USX gives you the option to isolate storage traffic from management traffic, if you have a non-routed iSCSI/NFS network for example. Isolating this traffic allows you to have ICMP/SNMP tools monitor the routed interfaces, while keeping the NFS/iSCSI exports on dedicated back-end networks. For my simple environment, I’ll just use a single flat network, so I’ll select ‘Yes’ for the Storage Network field. Enter applicable subnet details and click Next:


Select the appropriate hosts and click the drop down to select the corresponding VMware Port Group for this network (VMware Standard Switch and vSphere Distributed Switch port groups will both be available). Click Next to proceed. My lab environment is very simple, just a single flat 10GbE network for all traffic:


Review and click Finish:


If you need to add additional networks, now is the time to do so:


Otherwise, click the back arrow and click Step 4: Add Name Template:


The name template will define the naming convention to be used when deploying service/aggregator VMs. This does not affect the volume VM names, those you will be able to name manually during the volume creation process. Configure the template name (friendly name for reference) and prefix and you’ll see a sample below. Click OK:


Click the back arrow and we’re ready to proceed to Step 5: Create Volume!

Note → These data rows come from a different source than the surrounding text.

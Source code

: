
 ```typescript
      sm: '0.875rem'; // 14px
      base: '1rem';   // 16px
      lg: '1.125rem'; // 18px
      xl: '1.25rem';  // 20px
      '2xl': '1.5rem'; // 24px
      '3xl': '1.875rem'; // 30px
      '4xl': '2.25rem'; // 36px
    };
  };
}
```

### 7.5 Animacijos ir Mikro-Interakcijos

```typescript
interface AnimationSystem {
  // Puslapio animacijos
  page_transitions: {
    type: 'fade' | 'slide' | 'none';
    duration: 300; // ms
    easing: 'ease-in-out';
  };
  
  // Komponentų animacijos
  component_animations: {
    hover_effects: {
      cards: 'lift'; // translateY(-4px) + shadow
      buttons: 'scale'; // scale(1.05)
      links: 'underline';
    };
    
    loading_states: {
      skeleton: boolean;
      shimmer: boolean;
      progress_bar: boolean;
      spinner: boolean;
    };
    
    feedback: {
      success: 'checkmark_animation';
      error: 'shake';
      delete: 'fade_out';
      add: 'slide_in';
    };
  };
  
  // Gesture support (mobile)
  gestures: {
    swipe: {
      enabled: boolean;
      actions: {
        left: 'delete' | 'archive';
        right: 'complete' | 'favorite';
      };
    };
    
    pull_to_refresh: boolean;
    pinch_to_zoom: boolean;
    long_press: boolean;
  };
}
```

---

For the volume type, you’ll see the five options I mentioned earlier in this blog post (Hybrid, All Flash, In-Memory, Simple Hybrid, and Simple In-Memory):


For my initial volume, I want to show you an example of accelerating SAN/NAS with host RAM, so I’ll select Hybrid. Here’s an example of what my environment will look like when completed:


I’ve entered a volume name, capacity, selected NFS for the protocol (preferred over iSCSI for vSphere), and a name template:


On the Advanced Settings page, I’ve selected ‘Prefer Shared Storage for Volume’ which auto-selects the ‘Fast Sync’ option. If desired, I could select ‘Prefer flash memory for volume’ at which point USX will use the local SSD disks in each host for the performance tier. If I don’t select this option, server RAM will be used for the performance tier (default behavior). The Workload Ratio can be adjusted for Read Heavy, Write Heavy, Balanced, or Custom ratios. This affects the percentage of performance pool relative to capacity. When I click Next, the deployment planner automatically kicks off and starts the deployment.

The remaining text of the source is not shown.